Whenever a line in the records below holds the string "notin", include it in the count, and state the number alone.

Input records:
= Beginning of Section =

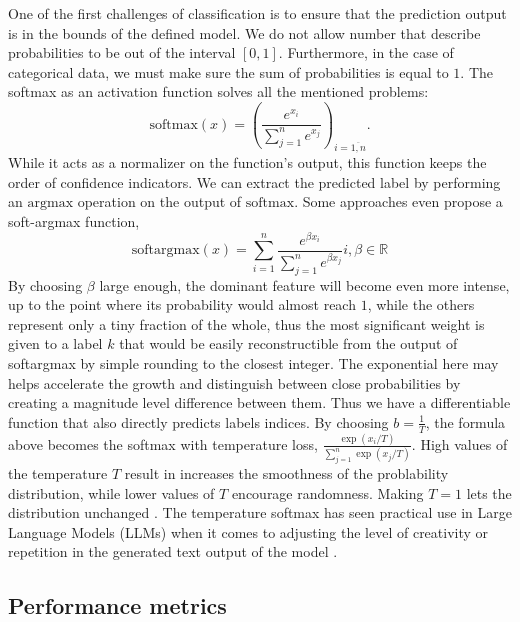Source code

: One of the first challenges of classification is to ensure that the prediction output is in the bounds of the defined model. We do not allow number that describe probabilities to be out of the interval $[0,1]$. Furthermore, in the case of categorical data, we must make sure the sum of probabilities is equal to $1$. The softmax \cite{softmax} as an activation function solves all the mentioned problems:
$$\mathrm{softmax}(x)=\left(\frac{e^{x_i}}{\sum_{j=1}^n{e^{x_j}}}\right)_{i=\overline{1,n}}.$$
While it acts as a normalizer on the function's output, this function keeps the order of confidence indicators. We can extract the predicted label by performing an $\mathrm{argmax}$ operation on the output of $\mathrm{softmax}$. Some approaches \cite{softargmax} even propose a soft-argmax function,
$$\mathrm{softargmax}(x)=\sum_{i=1}^n\frac{e^{\beta x_i}}{\sum_{j=1}^n{e^{\beta x_j}}} i, \beta\in\mathbb{R}$$
By choosing $\beta$ large enough, the dominant feature will become even more intense, up to the point where its probability would almost reach $1$, while the others represent only a tiny fraction of the whole, thus the most significant weight is given to a label $k$ that would be easily reconstructible from the output of softargmax by simple rounding to the closest integer. The exponential here may helps accelerate the growth and distinguish between close probabilities by creating a magnitude level difference between them. Thus we have a differentiable function that also directly predicts labels indices. By choosing $b=\frac{1}{T}$, the formula above becomes the softmax with temperature loss, $\frac{\exp{(x_i/T)}}{\sum_{j=1}^ n{\exp{(x_j/T)}}}$. High values of the temperature $T$ result in increases the smoothness of the problability distribution, while lower values of $T$ encourage randomness. Making $T=1$ lets the distribution unchanged \cite{hinton2015distilling}. The temperature softmax has seen practical use in Large Language Models (LLMs) when it comes to adjusting the level of creativity or repetition in the generated text output of the model \cite{renze2024effect}.

\subsection{Performance metrics}
\label{subsubsec:ch3sec2subsec4subsubsec3}

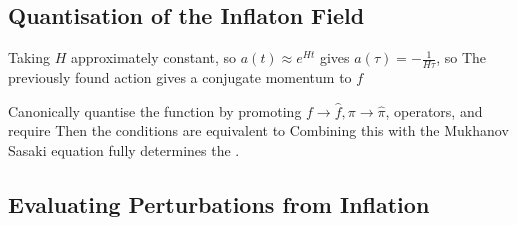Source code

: \documentclass{article}
\begin{document}
\subsection{Quantisation of the Inflaton Field}

Taking $H$ approximately constant, so $a(t) \approx e^{Ht}$ gives $a(\tau) = - \frac{1}{H\tau}$, so 
The previously found action gives a conjugate momentum to $f$ 

Canonically quantise the function by promoting $ f \to \hat{f}, \pi \to \hat{\pi}$, operators, and require 
Then the conditions
are equivalent to 
Combining this with the Mukhanov Sasaki equation fully determines 
the . 


\subsection{Evaluating Perturbations from Inflation}
\end{document}
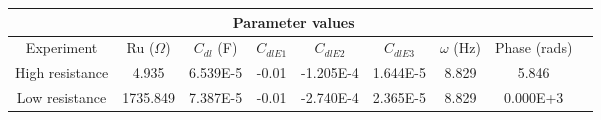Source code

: \documentclass[preview]{standalone}
\begin{document}
\begin{center}
\begin{tabular}{|c|c|c|c|c|c|c|c|c|}
\hline
\multicolumn{8}{|c|}{Parameter values}\\ 
\hline
Experiment & Ru ($\Omega$) & $C_{dl}$ (F) & $C_{dlE1}$ & $C_{dlE2}$ & $C_{dlE3}$ & $\omega$ (Hz) & Phase (rads)\\
\hline
High resistance & 4.935 & 6.539E-5 & -0.01 & -1.205E-4 & 1.644E-5 & 8.829 & 5.846\\
\hline
Low resistance & 1735.849 & 7.387E-5 & -0.01 & -2.740E-4 & 2.365E-5 & 8.829 & 0.000E+3\\
\hline
\end{tabular}
\end{center}
\end{document}
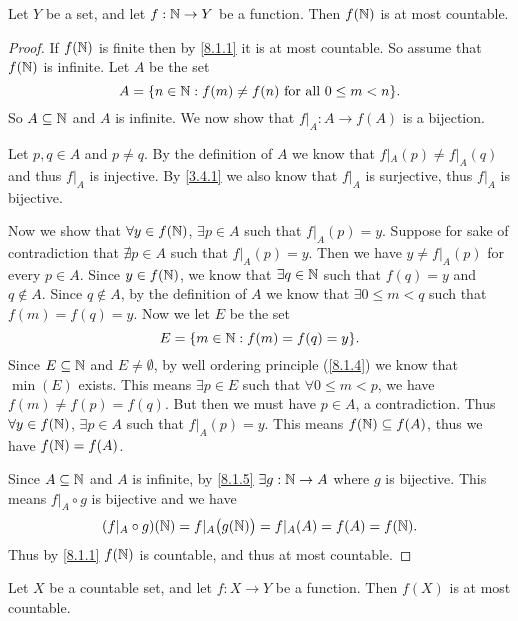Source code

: \begin{prop}\label{8.1.8}
  Let \(Y\) be a set, and let \(f : \mathbb{N} \to Y\) be a function.
  Then \(f(\mathbb{N})\) is at most countable.
\end{prop}

\begin{proof}
  If \(f(\mathbb{N})\) is finite then by \cref{8.1.1} it is at most countable.
  So assume that \(f(\mathbb{N})\) is infinite.
  Let \(A\) be the set
  \[
    A = \set{n \in \N : f(m) \neq f(n) \text{ for all } 0 \leq m < n}.
  \]
  So \(A \subseteq \mathbb{N}\) and \(A\) is infinite.
  We now show that \(f|_A : A \to f(A)\) is a bijection.

  Let \(p, q \in A\) and \(p \neq q\).
  By the definition of \(A\) we know that \(f|_A(p) \neq f|_A(q)\) and thus \(f|_A\) is injective.
  By \cref{3.4.1} we also know that \(f|_A\) is surjective, thus \(f|_A\) is bijective.

  Now we show that \(\forall y \in f(\mathbb{N})\), \(\exists p \in A\) such that \(f|_A(p) = y\).
  Suppose for sake of contradiction that \(\nexists p \in A\) such that \(f|_A(p) = y\).
  Then we have \(y \neq f|_A(p)\) for every \(p \in A\).
  Since \(y \in f(\mathbb{N})\), we know that \(\exists q \in \mathbb{N}\) such that \(f(q) = y\) and \(q \notin A\).
  Since \(q \notin A\), by the definition of \(A\) we know that \(\exists 0 \leq m < q\) such that \(f(m) = f(q) = y\).
  Now we let \(E\) be the set
  \[
    E = \set{m \in \N : f(m) = f(q) = y}.
  \]
  Since \(E \subseteq \mathbb{N}\) and \(E \neq \emptyset\), by well ordering principle (\cref{8.1.4}) we know that \(\min(E)\) exists.
  This means \(\exists p \in E\) such that \(\forall 0 \leq m < p\), we have \(f(m) \neq f(p) = f(q)\).
  But then we must have \(p \in A\), a contradiction.
  Thus \(\forall y \in f(\mathbb{N})\), \(\exists p \in A\) such that \(f|_A(p) = y\).
  This means \(f(\mathbb{N}) \subseteq f(A)\), thus we have \(f(\mathbb{N}) = f(A)\).

  Since \(A \subseteq \mathbb{N}\) and \(A\) is infinite, by \cref{8.1.5} \(\exists g : \mathbb{N} \to A\) where \(g\) is bijective.
  This means \(f|_A \circ g\) is bijective and we have
  \[
    (f|_A \circ g)(\mathbb{N}) = f|_A\big(g(\mathbb{N})\big) = f|_A(A) = f(A) = f(\mathbb{N}).
  \]
  Thus by \cref{8.1.1} \(f(\mathbb{N})\) is countable, and thus at most countable.
\end{proof}

\begin{cor}\label{8.1.9}
  Let \(X\) be a countable set, and let \(f : X \to Y\) be a function.
  Then \(f(X)\) is at most countable.
\end{cor}

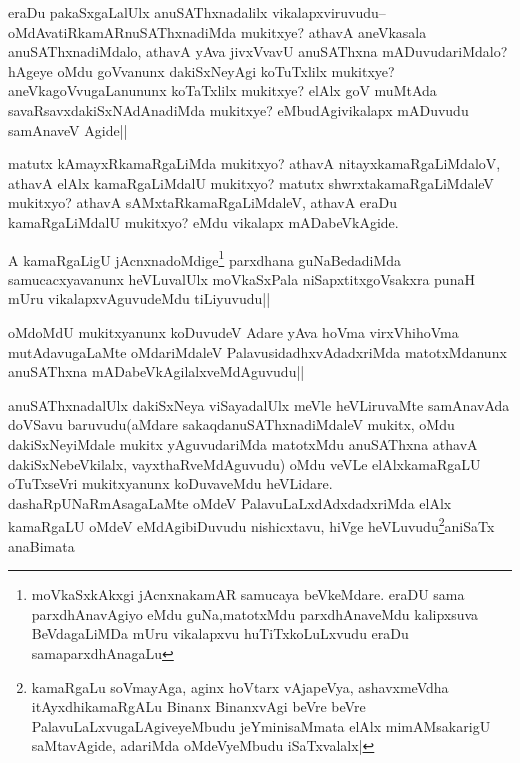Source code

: \begin{artha}
eraDu pakaSxgaLalUlx anuSAThxnadalilx vikalapxviruvudu-- oMdAvatiRkamARnuSAThxnadiMda mukitxye? athavA aneVkasala anuSAThxnadiMdalo, athavA yAva jivxVvavU anuSAThxna mADuvudariMdalo? hAgeye oMdu goVvanunx dakiSxNeyAgi koTuTxlilx mukitxye? aneVkagoVvugaLanununx  koTaTxlilx mukitxye? elAlx goV muMtAda savaRsavxdakiSxNAdAnadiMda mukitxye? eMbudAgivikalapx mADuvudu samAnaveV Agide||
\end{artha}

\begin{artha}
matutx kAmayxRkamaRgaLiMda mukitxyo? athavA nitayxkamaRgaLiMdaloV, athavA elAlx kamaRgaLiMdalU mukitxyo? matutx shwrxtakamaRgaLiMdaleV mukitxyo? athavA sAMxtaRkamaRgaLiMdaleV, athavA eraDu kamaRgaLiMdalU mukitxyo? eMdu vikalapx mADabeVkAgide. 
\end{artha}

\begin{artha}
A kamaRgaLigU jAcnxnadoMdige\footnote{moVkaSxkAkxgi jAcnxnakamAR samucaya beVkeMdare. eraDU sama parxdhAnavAgiyo eMdu guNa,matotxMdu parxdhAnaveMdu kalipxsuva BeVdagaLiMDa mUru vikalapxvu huTiTxkoLuLxvudu eraDu samaparxdhAnagaLu} parxdhana guNaBedadiMda samucacxyavanunx heVLuvalUlx moVkaSxPala niSapxtitxgoVsakxra punaH mUru vikalapxvAguvudeMdu tiLiyuvudu||
\end{artha}


\begin{artha}
oMdoMdU mukitxyanunx koDuvudeV Adare yAva hoVma virxVhihoVma mutAdavugaLaMte oMdariMdaleV PalavusidadhxvAdadxriMda matotxMdanunx anuSAThxna mADabeVkAgilalxveMdAguvudu||
\end{artha}

\begin{artha}
anuSAThxnadalUlx dakiSxNeya viSayadalUlx meVle heVLiruvaMte samAnavAda doVSavu baruvudu(aMdare sakaqdanuSAThxnadiMdaleV mukitx, oMdu dakiSxNeyiMdale mukitx yAguvudariMda matotxMdu anuSAThxna athavA dakiSxNebeVkilalx, vayxthaRveMdAguvudu) oMdu veVLe elAlxkamaRgaLU oTuTxseVri mukitxyanunx koDuvaveMdu heVLidare. dashaRpUNaRmAsagaLaMte oMdeV PalavuLaLxdAdxdadxriMda elAlx kamaRgaLU oMdeV eMdAgibiDuvudu nishicxtavu, hiVge heVLuvudu\footnote{kamaRgaLu soVmayAga, aginx hoVtarx vAjapeVya, ashavxmeVdha itAyxdhikamaRgALu Binanx BinanxvAgi beVre beVre PalavuLaLxvugaLAgiveyeMbudu jeYminisaMmata elAlx mimAMsakarigU saMtavAgide, adariMda oMdeVyeMbudu iSaTxvalalx|}aniSaTx anaBimata   
\end{artha}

= End of Section =

Your solution: 2